TASK ITEM:
Which lines in the listing below contain the word "Nesta"? Copy each one.

MATERIAL SHOWN:

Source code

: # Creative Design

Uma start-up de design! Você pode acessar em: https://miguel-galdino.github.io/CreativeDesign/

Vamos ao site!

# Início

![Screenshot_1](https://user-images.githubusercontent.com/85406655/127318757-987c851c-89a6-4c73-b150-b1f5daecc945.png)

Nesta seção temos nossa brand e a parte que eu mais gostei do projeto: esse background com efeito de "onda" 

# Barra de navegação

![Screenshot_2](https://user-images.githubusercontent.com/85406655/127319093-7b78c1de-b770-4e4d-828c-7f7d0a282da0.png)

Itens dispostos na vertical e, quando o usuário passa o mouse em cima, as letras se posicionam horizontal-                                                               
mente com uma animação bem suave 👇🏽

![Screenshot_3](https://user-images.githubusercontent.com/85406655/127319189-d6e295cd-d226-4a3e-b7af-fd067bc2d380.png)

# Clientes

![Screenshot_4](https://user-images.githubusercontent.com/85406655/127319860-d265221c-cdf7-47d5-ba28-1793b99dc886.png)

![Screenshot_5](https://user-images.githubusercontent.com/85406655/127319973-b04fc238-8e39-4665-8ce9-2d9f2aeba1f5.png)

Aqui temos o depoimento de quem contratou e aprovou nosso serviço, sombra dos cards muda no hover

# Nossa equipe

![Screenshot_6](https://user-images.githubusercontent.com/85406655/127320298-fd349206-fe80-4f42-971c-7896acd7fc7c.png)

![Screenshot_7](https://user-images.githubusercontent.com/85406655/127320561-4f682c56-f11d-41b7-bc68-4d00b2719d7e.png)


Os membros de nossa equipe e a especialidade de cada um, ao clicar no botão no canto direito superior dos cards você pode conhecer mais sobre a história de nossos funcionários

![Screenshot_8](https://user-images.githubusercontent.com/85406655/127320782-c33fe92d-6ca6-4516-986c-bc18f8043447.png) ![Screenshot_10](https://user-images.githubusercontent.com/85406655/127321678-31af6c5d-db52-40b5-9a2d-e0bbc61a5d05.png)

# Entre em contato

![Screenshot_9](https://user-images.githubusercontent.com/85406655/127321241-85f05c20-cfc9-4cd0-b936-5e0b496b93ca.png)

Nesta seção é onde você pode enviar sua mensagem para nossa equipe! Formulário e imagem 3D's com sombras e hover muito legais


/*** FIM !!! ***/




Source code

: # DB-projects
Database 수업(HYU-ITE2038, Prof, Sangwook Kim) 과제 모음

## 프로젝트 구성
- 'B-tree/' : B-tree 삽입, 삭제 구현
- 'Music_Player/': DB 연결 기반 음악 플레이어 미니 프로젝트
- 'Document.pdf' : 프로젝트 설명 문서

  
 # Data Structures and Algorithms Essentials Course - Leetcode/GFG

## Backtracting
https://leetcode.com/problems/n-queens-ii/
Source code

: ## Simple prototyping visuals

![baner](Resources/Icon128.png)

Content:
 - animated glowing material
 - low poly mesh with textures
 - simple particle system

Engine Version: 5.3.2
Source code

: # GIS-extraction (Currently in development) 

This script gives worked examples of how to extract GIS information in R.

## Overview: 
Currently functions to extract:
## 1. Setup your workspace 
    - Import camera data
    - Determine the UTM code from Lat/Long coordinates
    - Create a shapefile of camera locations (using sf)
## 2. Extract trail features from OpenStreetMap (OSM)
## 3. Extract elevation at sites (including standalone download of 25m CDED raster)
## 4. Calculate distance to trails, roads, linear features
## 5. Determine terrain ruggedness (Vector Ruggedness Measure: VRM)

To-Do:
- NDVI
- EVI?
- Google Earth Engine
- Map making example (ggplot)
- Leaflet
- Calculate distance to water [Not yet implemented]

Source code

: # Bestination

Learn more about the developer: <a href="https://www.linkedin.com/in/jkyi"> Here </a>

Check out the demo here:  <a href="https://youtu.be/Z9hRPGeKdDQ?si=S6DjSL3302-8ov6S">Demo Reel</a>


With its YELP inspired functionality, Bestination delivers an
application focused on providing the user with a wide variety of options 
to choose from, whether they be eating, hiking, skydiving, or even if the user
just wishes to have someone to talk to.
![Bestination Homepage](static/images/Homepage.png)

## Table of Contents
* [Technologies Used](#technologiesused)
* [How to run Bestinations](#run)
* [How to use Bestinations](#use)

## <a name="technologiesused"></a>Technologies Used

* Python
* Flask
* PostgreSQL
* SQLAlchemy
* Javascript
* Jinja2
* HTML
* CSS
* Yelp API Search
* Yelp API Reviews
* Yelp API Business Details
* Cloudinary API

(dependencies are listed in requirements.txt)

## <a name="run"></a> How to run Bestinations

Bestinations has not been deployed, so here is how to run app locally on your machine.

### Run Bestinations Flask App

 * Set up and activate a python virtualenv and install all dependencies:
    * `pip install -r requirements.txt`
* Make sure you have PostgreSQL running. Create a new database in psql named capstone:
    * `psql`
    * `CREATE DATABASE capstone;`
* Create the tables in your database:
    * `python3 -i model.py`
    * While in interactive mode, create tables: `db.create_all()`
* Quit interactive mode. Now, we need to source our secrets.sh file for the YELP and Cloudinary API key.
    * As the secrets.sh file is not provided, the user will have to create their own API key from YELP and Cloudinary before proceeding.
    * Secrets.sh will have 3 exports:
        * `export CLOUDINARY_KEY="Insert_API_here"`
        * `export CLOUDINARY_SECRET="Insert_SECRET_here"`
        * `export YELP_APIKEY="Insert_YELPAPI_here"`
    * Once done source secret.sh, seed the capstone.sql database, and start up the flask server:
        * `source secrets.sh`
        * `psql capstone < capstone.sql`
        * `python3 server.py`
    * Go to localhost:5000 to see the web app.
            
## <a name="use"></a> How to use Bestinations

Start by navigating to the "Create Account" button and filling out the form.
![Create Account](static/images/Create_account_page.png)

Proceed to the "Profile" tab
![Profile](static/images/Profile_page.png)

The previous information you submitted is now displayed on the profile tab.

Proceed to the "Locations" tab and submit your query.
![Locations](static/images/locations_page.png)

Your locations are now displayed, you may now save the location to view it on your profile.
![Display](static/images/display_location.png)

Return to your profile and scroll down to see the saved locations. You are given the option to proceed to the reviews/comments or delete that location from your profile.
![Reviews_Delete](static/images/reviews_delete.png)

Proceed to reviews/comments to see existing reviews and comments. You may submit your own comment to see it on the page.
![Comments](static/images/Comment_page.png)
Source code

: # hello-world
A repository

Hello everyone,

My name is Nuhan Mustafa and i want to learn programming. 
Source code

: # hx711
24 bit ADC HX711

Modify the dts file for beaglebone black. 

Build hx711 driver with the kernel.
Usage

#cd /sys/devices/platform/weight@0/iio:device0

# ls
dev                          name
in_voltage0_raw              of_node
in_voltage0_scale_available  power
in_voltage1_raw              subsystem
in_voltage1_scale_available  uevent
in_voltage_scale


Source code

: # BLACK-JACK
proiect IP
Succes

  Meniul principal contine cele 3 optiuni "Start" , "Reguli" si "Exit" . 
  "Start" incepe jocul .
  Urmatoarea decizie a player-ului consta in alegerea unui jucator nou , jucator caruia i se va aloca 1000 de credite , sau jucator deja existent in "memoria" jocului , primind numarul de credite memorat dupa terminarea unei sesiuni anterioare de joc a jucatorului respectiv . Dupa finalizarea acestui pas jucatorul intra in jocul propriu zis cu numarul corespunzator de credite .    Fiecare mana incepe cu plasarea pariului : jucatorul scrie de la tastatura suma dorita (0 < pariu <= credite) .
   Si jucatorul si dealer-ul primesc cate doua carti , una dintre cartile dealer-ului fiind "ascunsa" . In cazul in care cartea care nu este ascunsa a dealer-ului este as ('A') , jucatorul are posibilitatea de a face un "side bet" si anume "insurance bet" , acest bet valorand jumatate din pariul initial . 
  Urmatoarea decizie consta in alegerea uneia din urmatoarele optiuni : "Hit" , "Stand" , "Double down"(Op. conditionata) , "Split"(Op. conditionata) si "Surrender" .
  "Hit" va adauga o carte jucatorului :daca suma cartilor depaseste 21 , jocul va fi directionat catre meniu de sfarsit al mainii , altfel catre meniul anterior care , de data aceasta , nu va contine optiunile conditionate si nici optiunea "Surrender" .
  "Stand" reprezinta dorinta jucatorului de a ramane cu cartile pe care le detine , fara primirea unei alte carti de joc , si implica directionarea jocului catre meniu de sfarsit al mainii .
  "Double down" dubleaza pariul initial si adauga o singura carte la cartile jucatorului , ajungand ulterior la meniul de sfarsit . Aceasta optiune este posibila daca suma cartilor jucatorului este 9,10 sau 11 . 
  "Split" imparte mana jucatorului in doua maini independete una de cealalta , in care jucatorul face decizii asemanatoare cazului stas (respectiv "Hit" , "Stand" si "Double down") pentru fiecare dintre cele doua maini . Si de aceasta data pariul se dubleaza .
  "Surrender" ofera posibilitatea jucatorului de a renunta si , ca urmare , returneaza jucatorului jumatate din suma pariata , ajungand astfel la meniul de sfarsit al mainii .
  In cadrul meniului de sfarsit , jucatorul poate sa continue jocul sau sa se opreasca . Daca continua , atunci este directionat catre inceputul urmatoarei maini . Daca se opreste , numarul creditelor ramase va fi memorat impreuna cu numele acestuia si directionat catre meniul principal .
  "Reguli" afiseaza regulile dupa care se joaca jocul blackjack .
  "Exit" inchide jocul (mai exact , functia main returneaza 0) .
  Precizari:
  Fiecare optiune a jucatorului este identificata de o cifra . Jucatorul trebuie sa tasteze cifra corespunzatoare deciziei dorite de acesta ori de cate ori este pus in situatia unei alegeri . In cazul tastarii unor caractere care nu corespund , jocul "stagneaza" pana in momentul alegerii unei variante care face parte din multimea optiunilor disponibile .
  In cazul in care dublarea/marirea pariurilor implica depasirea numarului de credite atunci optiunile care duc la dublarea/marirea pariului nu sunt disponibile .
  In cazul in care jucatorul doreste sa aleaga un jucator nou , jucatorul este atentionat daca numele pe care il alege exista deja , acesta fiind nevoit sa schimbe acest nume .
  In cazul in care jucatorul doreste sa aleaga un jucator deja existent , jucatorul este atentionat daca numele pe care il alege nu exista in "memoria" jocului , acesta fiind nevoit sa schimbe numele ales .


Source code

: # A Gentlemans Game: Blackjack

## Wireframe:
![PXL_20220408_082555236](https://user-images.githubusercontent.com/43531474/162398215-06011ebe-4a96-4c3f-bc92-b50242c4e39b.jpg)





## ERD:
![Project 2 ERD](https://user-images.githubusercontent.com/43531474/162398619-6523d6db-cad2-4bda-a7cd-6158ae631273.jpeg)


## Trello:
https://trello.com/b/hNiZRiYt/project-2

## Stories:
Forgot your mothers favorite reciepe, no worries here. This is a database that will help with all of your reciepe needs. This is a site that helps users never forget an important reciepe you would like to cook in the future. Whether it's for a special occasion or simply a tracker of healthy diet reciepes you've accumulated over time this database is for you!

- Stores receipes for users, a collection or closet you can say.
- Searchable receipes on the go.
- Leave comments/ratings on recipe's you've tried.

RESULT FOR THIS TASK:
Nesta seção temos nossa brand e a parte que eu mais gostei do projeto: esse background com efeito de "onda" 
Nesta seção é onde você pode enviar sua mensagem para nossa equipe! Formulário e imagem 3D's com sombras e hover muito legais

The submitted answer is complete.